Today won't happen again
It’s easy to overlook the present, when we are too focused on anticipating what’s coming. On chasing goals. Painting dreams.
It can be important to stop and realise that, what we use to define “these days”, will soon define “the good old days”. — The place we live in. Our circle of friends. What we look forward to, when we wake up. Or when we go to bed. Everything must change, because that’s what time is made of. Change.
Looking back, we become enamoured with the “good old days”. But they won’t happen again. And neither will today.
What are you grateful for today? And how would you go about showing someone that you care for them?
Copy the work of others
Many people celebrate the work of Pablo Picasso, but often overlook the process that contributed to make him the genius we all know and appreciate today.

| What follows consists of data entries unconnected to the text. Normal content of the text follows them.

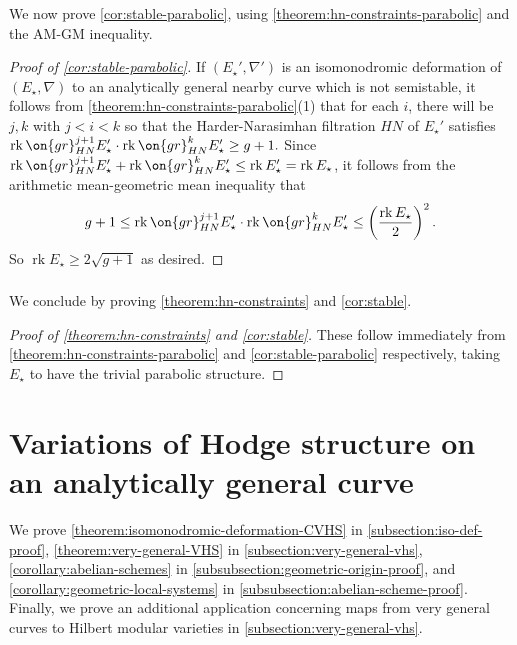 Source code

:\documentclass[12 pt]{amsart}
\theoremstyle{plain}
\theoremstyle{definition}
\theoremstyle{remark}
\numberwithin{equation}{section}
\DeclareMathOperator\rk{rk}
\begin{document}
\subsubsection{}
\label{subsubsection:corollary-proof}
We now prove \autoref{cor:stable-parabolic}, using
\autoref{theorem:hn-constraints-parabolic}
and the AM-GM inequality.
\begin{proof}[Proof of \autoref{cor:stable-parabolic}]

If $(E_\star', \nabla')$ is an isomonodromic deformation of $(E_\star,\nabla)$ to an
	analytically general nearby curve which is not semistable, it follows from
	\autoref{theorem:hn-constraints-parabolic}(1) that for each $i$, there will be $j,k$ with
	$j<i<k$ so that the Harder-Narasimhan filtration $HN$ of $E_\star'$ satisfies
$\rk \on{gr}^{j+1}_{HN}E_\star'\cdot \rk
	\on{gr}^k_{HN}E_\star'\geq g+1.$
	Since $\rk \on{gr}^{j+1}_{HN}E_\star' + \rk \on{gr}^k_{HN}E_\star' \leq \rk E_\star' = \rk
	E_\star$,
	it follows from the arithmetic mean-geometric mean inequality that
	$$g+1\leq \rk \on{gr}^{j+1}_{HN}E_\star'\cdot \rk \on{gr}^k_{HN}E_\star'\leq \left(\frac{\rk
E_\star}{2} \right)^2.$$
So
$\rk E_\star \geq 2 \sqrt{g+1}$ as desired.
\end{proof}

\subsubsection{}
\label{subsection:proof-intro-stable}
We conclude by proving \autoref{theorem:hn-constraints} and
\autoref{cor:stable}.
\begin{proof}[{Proof of \autoref{theorem:hn-constraints} and \autoref{cor:stable}}]
	These follow immediately from \autoref{theorem:hn-constraints-parabolic} and \autoref{cor:stable-parabolic} respectively, taking
	$E_\star$ to have the trivial parabolic structure.
\end{proof}

\section{Variations of Hodge structure on an analytically general curve}\label{section:hodge-theoretic-results}
We prove \autoref{theorem:isomonodromic-deformation-CVHS} in
\autoref{subsection:iso-def-proof},
\autoref{theorem:very-general-VHS} in \autoref{subsection:very-general-vhs}, 
\autoref{corollary:abelian-schemes} in
\autoref{subsubsection:geometric-origin-proof},
and
\autoref{corollary:geometric-local-systems} in
\autoref{subsubsection:abelian-scheme-proof}.
Finally, we prove an additional application concerning maps from very general
curves to Hilbert modular varieties in \autoref{subsection:very-general-vhs}.
\end{document}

At the age of 16, Picasso was living in Madrid. He spent long periods of time at the Prado museum, admiring and copying the works of great artists that came before him, like Goya and Velásquez. His story is akin to the ones told about Beethoven and Benjamin Franklin. The latter transcribed passages of his favourite writers and often tried to emulate their style, in order to improve his own.
The process of copying and reflecting on the work and process of people with more experience than you, enables you to get acquainted with patterns you wouldn't have. And at a faster pace.
Whenever you want to learn a new skill or improve on existing ones, realise that there is, or has been someone out there with more experience than you. With whom you can learn from. There is no shame in copying the work of others when your goal is to learn.
a. Do not try to be original. Originality comes from experience and materializes naturally when you have enough building blocks.
My past experience shows me that jumping and attempting to create something of your own before having the tools to do so, often equates with a lack of self-knowledge. In order to chop down a tree, you must first sharpen the axe.
With enough experience and vocabulary, you can go on to create your own work and improve on the work of others.
In a nutshell:
- Find a piece of work you want to emulate.
- Try to copy the piece in the best fashion you deem possible.
- While doing so, close your eyes and try to visualize each step of the process.